What you should do — Could you copy the records below exactly, leaving out any pictures they include?

Material supplied —
================================

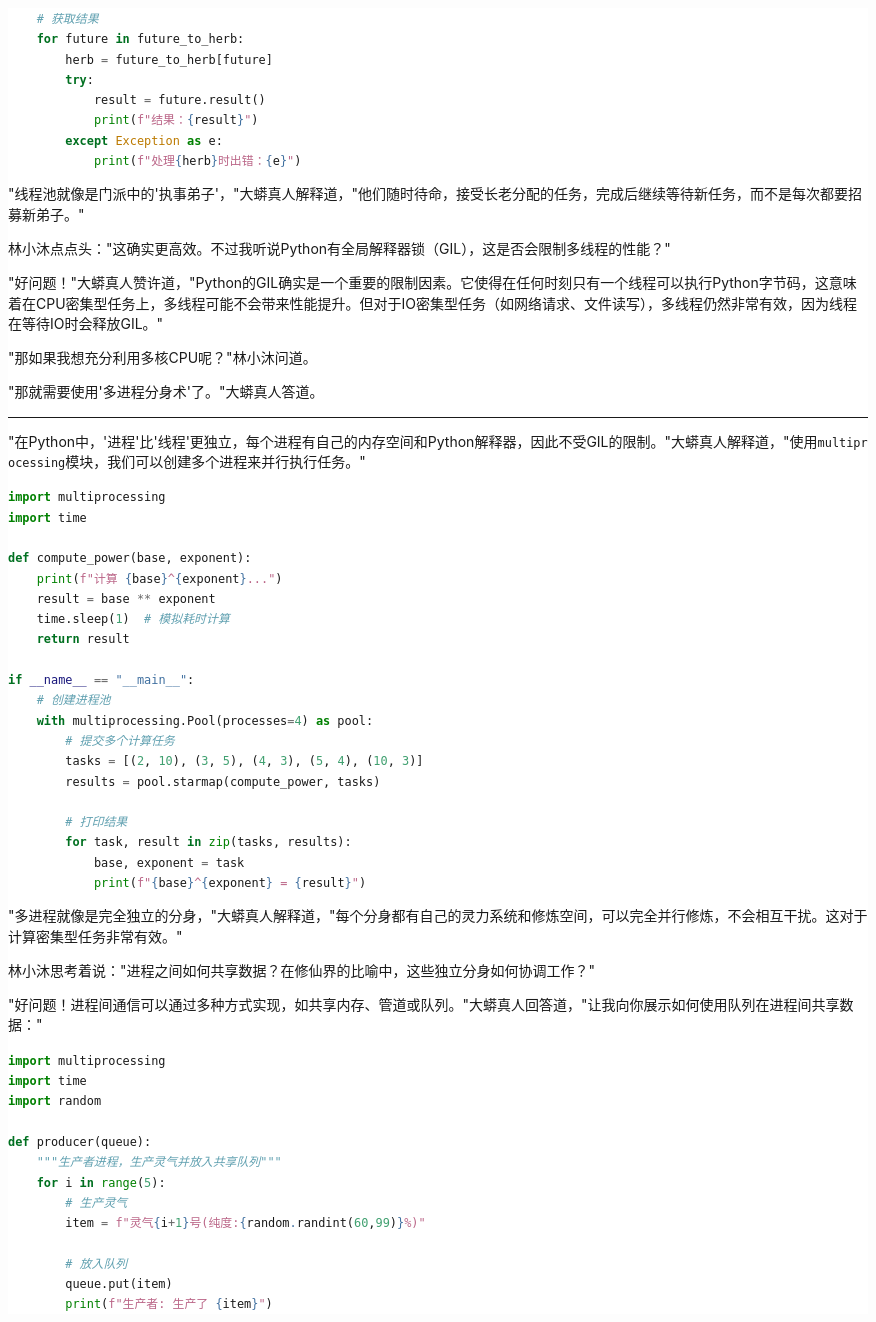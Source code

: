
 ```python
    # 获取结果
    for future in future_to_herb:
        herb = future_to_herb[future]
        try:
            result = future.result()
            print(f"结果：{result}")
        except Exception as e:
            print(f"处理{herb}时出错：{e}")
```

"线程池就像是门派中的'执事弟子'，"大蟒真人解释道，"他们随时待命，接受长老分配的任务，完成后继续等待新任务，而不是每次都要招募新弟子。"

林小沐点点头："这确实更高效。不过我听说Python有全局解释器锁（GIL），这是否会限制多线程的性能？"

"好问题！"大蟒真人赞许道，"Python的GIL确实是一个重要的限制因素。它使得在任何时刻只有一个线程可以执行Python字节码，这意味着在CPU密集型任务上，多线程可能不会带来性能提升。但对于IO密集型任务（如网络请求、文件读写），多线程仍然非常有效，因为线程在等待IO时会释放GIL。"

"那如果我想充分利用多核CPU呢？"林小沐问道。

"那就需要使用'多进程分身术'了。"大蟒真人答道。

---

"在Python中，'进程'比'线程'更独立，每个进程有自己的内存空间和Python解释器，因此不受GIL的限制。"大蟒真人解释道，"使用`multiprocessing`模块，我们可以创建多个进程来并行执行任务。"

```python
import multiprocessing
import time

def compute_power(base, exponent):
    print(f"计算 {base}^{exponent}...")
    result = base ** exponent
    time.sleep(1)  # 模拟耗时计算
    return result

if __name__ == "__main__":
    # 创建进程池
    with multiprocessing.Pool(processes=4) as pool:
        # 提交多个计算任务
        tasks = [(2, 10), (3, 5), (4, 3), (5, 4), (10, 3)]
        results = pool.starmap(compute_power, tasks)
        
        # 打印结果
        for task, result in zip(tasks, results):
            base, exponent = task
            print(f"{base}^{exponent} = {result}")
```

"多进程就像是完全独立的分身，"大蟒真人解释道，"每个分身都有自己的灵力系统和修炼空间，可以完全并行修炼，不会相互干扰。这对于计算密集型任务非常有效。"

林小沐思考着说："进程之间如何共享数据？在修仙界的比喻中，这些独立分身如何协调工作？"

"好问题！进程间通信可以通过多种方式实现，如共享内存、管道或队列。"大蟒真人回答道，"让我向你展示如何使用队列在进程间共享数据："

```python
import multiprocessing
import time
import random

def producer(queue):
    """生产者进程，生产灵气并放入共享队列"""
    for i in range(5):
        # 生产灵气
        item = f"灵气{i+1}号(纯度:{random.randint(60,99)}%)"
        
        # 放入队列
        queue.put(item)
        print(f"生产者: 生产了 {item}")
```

================================

Answer to the exercise —
Source code

:
 ```python
    # 获取结果
    for future in future_to_herb:
        herb = future_to_herb[future]
        try:
            result = future.result()
            print(f"结果：{result}")
        except Exception as e:
            print(f"处理{herb}时出错：{e}")
```

"线程池就像是门派中的'执事弟子'，"大蟒真人解释道，"他们随时待命，接受长老分配的任务，完成后继续等待新任务，而不是每次都要招募新弟子。"

林小沐点点头："这确实更高效。不过我听说Python有全局解释器锁（GIL），这是否会限制多线程的性能？"

"好问题！"大蟒真人赞许道，"Python的GIL确实是一个重要的限制因素。它使得在任何时刻只有一个线程可以执行Python字节码，这意味着在CPU密集型任务上，多线程可能不会带来性能提升。但对于IO密集型任务（如网络请求、文件读写），多线程仍然非常有效，因为线程在等待IO时会释放GIL。"

"那如果我想充分利用多核CPU呢？"林小沐问道。

"那就需要使用'多进程分身术'了。"大蟒真人答道。

---

"在Python中，'进程'比'线程'更独立，每个进程有自己的内存空间和Python解释器，因此不受GIL的限制。"大蟒真人解释道，"使用`multiprocessing`模块，我们可以创建多个进程来并行执行任务。"

```python
import multiprocessing
import time

def compute_power(base, exponent):
    print(f"计算 {base}^{exponent}...")
    result = base ** exponent
    time.sleep(1)  # 模拟耗时计算
    return result

if __name__ == "__main__":
    # 创建进程池
    with multiprocessing.Pool(processes=4) as pool:
        # 提交多个计算任务
        tasks = [(2, 10), (3, 5), (4, 3), (5, 4), (10, 3)]
        results = pool.starmap(compute_power, tasks)
        
        # 打印结果
        for task, result in zip(tasks, results):
            base, exponent = task
            print(f"{base}^{exponent} = {result}")
```

"多进程就像是完全独立的分身，"大蟒真人解释道，"每个分身都有自己的灵力系统和修炼空间，可以完全并行修炼，不会相互干扰。这对于计算密集型任务非常有效。"

林小沐思考着说："进程之间如何共享数据？在修仙界的比喻中，这些独立分身如何协调工作？"

"好问题！进程间通信可以通过多种方式实现，如共享内存、管道或队列。"大蟒真人回答道，"让我向你展示如何使用队列在进程间共享数据："

```python
import multiprocessing
import time
import random

def producer(queue):
    """生产者进程，生产灵气并放入共享队列"""
    for i in range(5):
        # 生产灵气
        item = f"灵气{i+1}号(纯度:{random.randint(60,99)}%)"
        
        # 放入队列
        queue.put(item)
        print(f"生产者: 生产了 {item}")
```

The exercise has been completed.